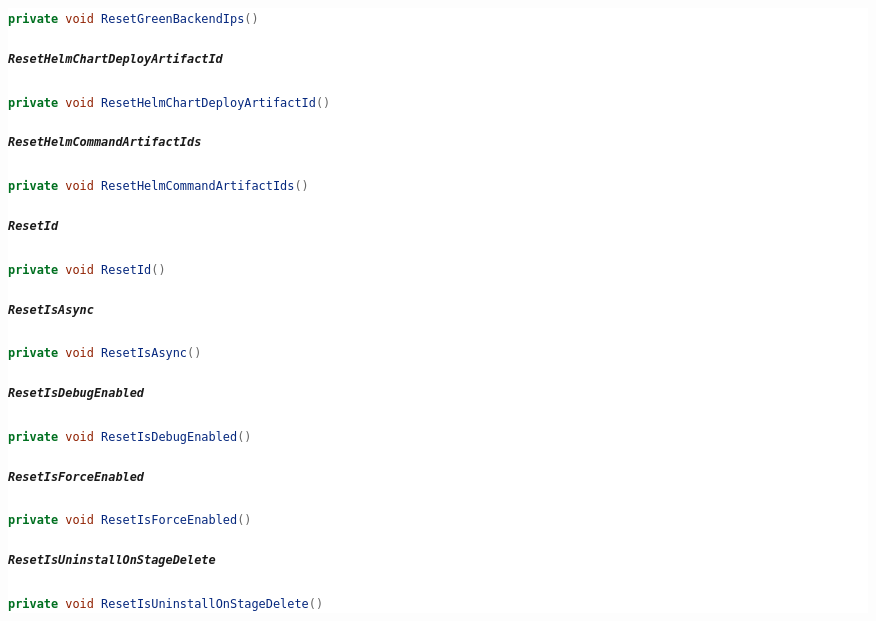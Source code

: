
 ```csharp
private void ResetGreenBackendIps()
```

##### `ResetHelmChartDeployArtifactId` <a name="ResetHelmChartDeployArtifactId" id="rhizo-co-terraform-provider-oci.devopsDeployStage.DevopsDeployStage.resetHelmChartDeployArtifactId"></a>

```csharp
private void ResetHelmChartDeployArtifactId()
```

##### `ResetHelmCommandArtifactIds` <a name="ResetHelmCommandArtifactIds" id="rhizo-co-terraform-provider-oci.devopsDeployStage.DevopsDeployStage.resetHelmCommandArtifactIds"></a>

```csharp
private void ResetHelmCommandArtifactIds()
```

##### `ResetId` <a name="ResetId" id="rhizo-co-terraform-provider-oci.devopsDeployStage.DevopsDeployStage.resetId"></a>

```csharp
private void ResetId()
```

##### `ResetIsAsync` <a name="ResetIsAsync" id="rhizo-co-terraform-provider-oci.devopsDeployStage.DevopsDeployStage.resetIsAsync"></a>

```csharp
private void ResetIsAsync()
```

##### `ResetIsDebugEnabled` <a name="ResetIsDebugEnabled" id="rhizo-co-terraform-provider-oci.devopsDeployStage.DevopsDeployStage.resetIsDebugEnabled"></a>

```csharp
private void ResetIsDebugEnabled()
```

##### `ResetIsForceEnabled` <a name="ResetIsForceEnabled" id="rhizo-co-terraform-provider-oci.devopsDeployStage.DevopsDeployStage.resetIsForceEnabled"></a>

```csharp
private void ResetIsForceEnabled()
```

##### `ResetIsUninstallOnStageDelete` <a name="ResetIsUninstallOnStageDelete" id="rhizo-co-terraform-provider-oci.devopsDeployStage.DevopsDeployStage.resetIsUninstallOnStageDelete"></a>

```csharp
private void ResetIsUninstallOnStageDelete()
```
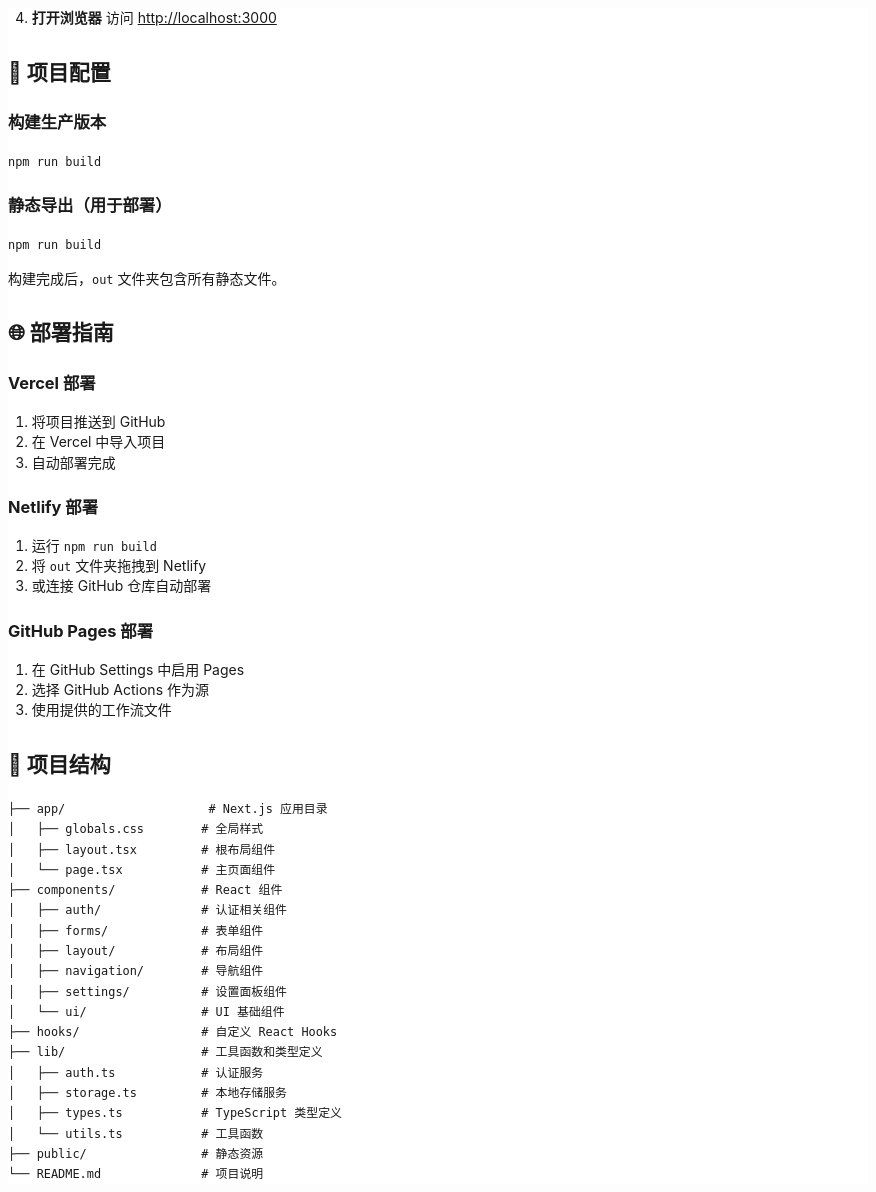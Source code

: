 4. **打开浏览器**
访问 [http://localhost:3000](http://localhost:3000)

## 🔧 项目配置

### 构建生产版本
```bash
npm run build
```

### 静态导出（用于部署）
```bash
npm run build
```
构建完成后，`out` 文件夹包含所有静态文件。

## 🌐 部署指南

### Vercel 部署
1. 将项目推送到 GitHub
2. 在 Vercel 中导入项目
3. 自动部署完成

### Netlify 部署
1. 运行 `npm run build`
2. 将 `out` 文件夹拖拽到 Netlify
3. 或连接 GitHub 仓库自动部署

### GitHub Pages 部署
1. 在 GitHub Settings 中启用 Pages
2. 选择 GitHub Actions 作为源
3. 使用提供的工作流文件

## 📁 项目结构

```
├── app/                    # Next.js 应用目录
│   ├── globals.css        # 全局样式
│   ├── layout.tsx         # 根布局组件
│   └── page.tsx           # 主页面组件
├── components/            # React 组件
│   ├── auth/              # 认证相关组件
│   ├── forms/             # 表单组件
│   ├── layout/            # 布局组件
│   ├── navigation/        # 导航组件
│   ├── settings/          # 设置面板组件
│   └── ui/                # UI 基础组件
├── hooks/                 # 自定义 React Hooks
├── lib/                   # 工具函数和类型定义
│   ├── auth.ts            # 认证服务
│   ├── storage.ts         # 本地存储服务
│   ├── types.ts           # TypeScript 类型定义
│   └── utils.ts           # 工具函数
├── public/                # 静态资源
└── README.md              # 项目说明
```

--------------------------------------------------

Only the text of the listing above is wanted, transcribed exactly, without its images.

*Solution*
Source code

:
 ```csharp
private void ResetGreenBackendIps()
```

##### `ResetHelmChartDeployArtifactId` <a name="ResetHelmChartDeployArtifactId" id="rhizo-co-terraform-provider-oci.devopsDeployStage.DevopsDeployStage.resetHelmChartDeployArtifactId"></a>

```csharp
private void ResetHelmChartDeployArtifactId()
```

##### `ResetHelmCommandArtifactIds` <a name="ResetHelmCommandArtifactIds" id="rhizo-co-terraform-provider-oci.devopsDeployStage.DevopsDeployStage.resetHelmCommandArtifactIds"></a>

```csharp
private void ResetHelmCommandArtifactIds()
```

##### `ResetId` <a name="ResetId" id="rhizo-co-terraform-provider-oci.devopsDeployStage.DevopsDeployStage.resetId"></a>

```csharp
private void ResetId()
```

##### `ResetIsAsync` <a name="ResetIsAsync" id="rhizo-co-terraform-provider-oci.devopsDeployStage.DevopsDeployStage.resetIsAsync"></a>

```csharp
private void ResetIsAsync()
```

##### `ResetIsDebugEnabled` <a name="ResetIsDebugEnabled" id="rhizo-co-terraform-provider-oci.devopsDeployStage.DevopsDeployStage.resetIsDebugEnabled"></a>

```csharp
private void ResetIsDebugEnabled()
```

##### `ResetIsForceEnabled` <a name="ResetIsForceEnabled" id="rhizo-co-terraform-provider-oci.devopsDeployStage.DevopsDeployStage.resetIsForceEnabled"></a>

```csharp
private void ResetIsForceEnabled()
```

##### `ResetIsUninstallOnStageDelete` <a name="ResetIsUninstallOnStageDelete" id="rhizo-co-terraform-provider-oci.devopsDeployStage.DevopsDeployStage.resetIsUninstallOnStageDelete"></a>

```csharp
private void ResetIsUninstallOnStageDelete()
```
Source code

: 4. **打开浏览器**
访问 [http://localhost:3000](http://localhost:3000)

## 🔧 项目配置

### 构建生产版本
```bash
npm run build
```

### 静态导出（用于部署）
```bash
npm run build
```
构建完成后，`out` 文件夹包含所有静态文件。

## 🌐 部署指南

### Vercel 部署
1. 将项目推送到 GitHub
2. 在 Vercel 中导入项目
3. 自动部署完成

### Netlify 部署
1. 运行 `npm run build`
2. 将 `out` 文件夹拖拽到 Netlify
3. 或连接 GitHub 仓库自动部署

### GitHub Pages 部署
1. 在 GitHub Settings 中启用 Pages
2. 选择 GitHub Actions 作为源
3. 使用提供的工作流文件

## 📁 项目结构

```
├── app/                    # Next.js 应用目录
│   ├── globals.css        # 全局样式
│   ├── layout.tsx         # 根布局组件
│   └── page.tsx           # 主页面组件
├── components/            # React 组件
│   ├── auth/              # 认证相关组件
│   ├── forms/             # 表单组件
│   ├── layout/            # 布局组件
│   ├── navigation/        # 导航组件
│   ├── settings/          # 设置面板组件
│   └── ui/                # UI 基础组件
├── hooks/                 # 自定义 React Hooks
├── lib/                   # 工具函数和类型定义
│   ├── auth.ts            # 认证服务
│   ├── storage.ts         # 本地存储服务
│   ├── types.ts           # TypeScript 类型定义
│   └── utils.ts           # 工具函数
├── public/                # 静态资源
└── README.md              # 项目说明
```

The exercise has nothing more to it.